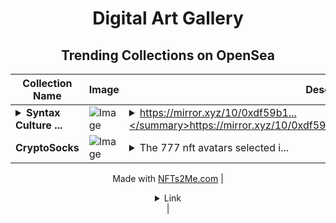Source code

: <div align="center">

# Digital Art Gallery

## Trending Collections on OpenSea

| Collection Name                       | Image                                                                                     | Description                       | OpenSea Link                                                                                          |
|---------------------------------------|-------------------------------------------------------------------------------------------|-----------------------------------|--------------------------------------------------------------------------------------------------------|
| **<details><summary>Syntax Culture ...</summary>Syntax Culture Lexicon : 構造 / Structure</details>** | ![Image](https://i.seadn.io/s/raw/files/15b4c79137af83258a51439748c35391.png?w=500&auto=format?w=200&auto=format) | <details><summary>https://mirror.xyz/10/0xdf59b1...</summary>https://mirror.xyz/10/0xdf59b19e792ffb0f9cc69b9bfbeb3a78d347f858</details> | <details><summary>Link</summary>[Syntax Culture Lexicon : 構造 / Structure](https://opensea.io/collection/syntax-culture-lexicon-gou-zao-structure)</details> |
| **CryptoSocks** | ![Image](https://i.seadn.io/s/raw/files/8f87dd0f10e0dce050b89b99445d9ef4.gif?w=500&auto=format?w=200&auto=format) | <details><summary>The 777 nft avatars selected i...</summary>The 777 nft avatars selected in the Sakura Elements online audition will become idols in the world of Web3, just like idols shining in the real world with hot new music produced by world-renowned producers.

Made with [NFTs2Me.com](https://nfts2me.com/)</details> | <details><summary>Link</summary>[CryptoSocks](https://opensea.io/collection/cryptosocks-1)</details> |

</div>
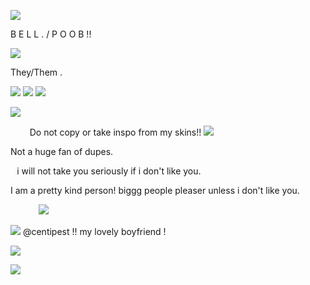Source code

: ![](https://files.catbox.moe/ozozhj.png)

 B E L L . / P O O B !!

 ![](https://files.catbox.moe/zbguk9.webp)
 

They/Them .

![](https://files.catbox.moe/olno71.png) ![](https://files.catbox.moe/rrk5qu.png) ![](https://files.catbox.moe/0hoyg6.png)

![](https://files.catbox.moe/ozozhj.png)

⠀⠀⠀Do not copy or take inspo from my skins!! ![](https://files.catbox.moe/f77dbm.gif)
   
Not a huge fan of dupes.

⠀i will not take you seriously if i don't like you.

I am a pretty kind person! biggg people pleaser unless i don't like you. 


⠀⠀⠀⠀ ![](https://files.catbox.moe/dv7qbe.webp)

![](https://files.catbox.moe/2xsc1y.gif) @centipest !!  my lovely boyfriend !

![](https://files.catbox.moe/i65ayo.gif)

![](https://files.catbox.moe/ozozhj.png)
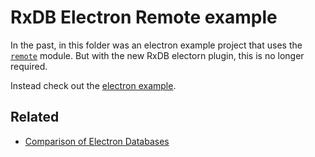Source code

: # RxDB Electron Remote example

In the past, in this folder was an electron example project that uses the [`remote`](https://github.com/electron/remote) module.
But with the new RxDB electorn plugin, this is no longer required.

Instead check out the [electron example](../electron/).


## Related

- [Comparison of Electron Databases](https://rxdb.info/electron-database.html)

▬▬▬▬▬▬▬▬▬▬

DIRECTIONS
Only an exact copy of the records, free of images, belongs in the answer.

YOUR RESPONSE
Source code

: <div align="center">

# Digital Art Gallery

## Trending Collections on OpenSea

| Collection Name                       | Image                                                                                     | Description                       | OpenSea Link                                                                                          |
|---------------------------------------|-------------------------------------------------------------------------------------------|-----------------------------------|--------------------------------------------------------------------------------------------------------|
| **<details><summary>Syntax Culture ...</summary>Syntax Culture Lexicon : 構造 / Structure</details>** | ![Image](https://i.seadn.io/s/raw/files/15b4c79137af83258a51439748c35391.png?w=500&auto=format?w=200&auto=format) | <details><summary>https://mirror.xyz/10/0xdf59b1...</summary>https://mirror.xyz/10/0xdf59b19e792ffb0f9cc69b9bfbeb3a78d347f858</details> | <details><summary>Link</summary>[Syntax Culture Lexicon : 構造 / Structure](https://opensea.io/collection/syntax-culture-lexicon-gou-zao-structure)</details> |
| **CryptoSocks** | ![Image](https://i.seadn.io/s/raw/files/8f87dd0f10e0dce050b89b99445d9ef4.gif?w=500&auto=format?w=200&auto=format) | <details><summary>The 777 nft avatars selected i...</summary>The 777 nft avatars selected in the Sakura Elements online audition will become idols in the world of Web3, just like idols shining in the real world with hot new music produced by world-renowned producers.

Made with [NFTs2Me.com](https://nfts2me.com/)</details> | <details><summary>Link</summary>[CryptoSocks](https://opensea.io/collection/cryptosocks-1)</details> |

</div>
Source code

: ![](https://files.catbox.moe/ozozhj.png)

 B E L L . / P O O B !!

 ![](https://files.catbox.moe/zbguk9.webp)
 

They/Them .

![](https://files.catbox.moe/olno71.png) ![](https://files.catbox.moe/rrk5qu.png) ![](https://files.catbox.moe/0hoyg6.png)

![](https://files.catbox.moe/ozozhj.png)

⠀⠀⠀Do not copy or take inspo from my skins!! ![](https://files.catbox.moe/f77dbm.gif)
   
Not a huge fan of dupes.

⠀i will not take you seriously if i don't like you.

I am a pretty kind person! biggg people pleaser unless i don't like you. 


⠀⠀⠀⠀ ![](https://files.catbox.moe/dv7qbe.webp)

![](https://files.catbox.moe/2xsc1y.gif) @centipest !!  my lovely boyfriend !

![](https://files.catbox.moe/i65ayo.gif)

![](https://files.catbox.moe/ozozhj.png)
Source code

: # RxDB Electron Remote example

In the past, in this folder was an electron example project that uses the [`remote`](https://github.com/electron/remote) module.
But with the new RxDB electorn plugin, this is no longer required.

Instead check out the [electron example](../electron/).


## Related

- [Comparison of Electron Databases](https://rxdb.info/electron-database.html)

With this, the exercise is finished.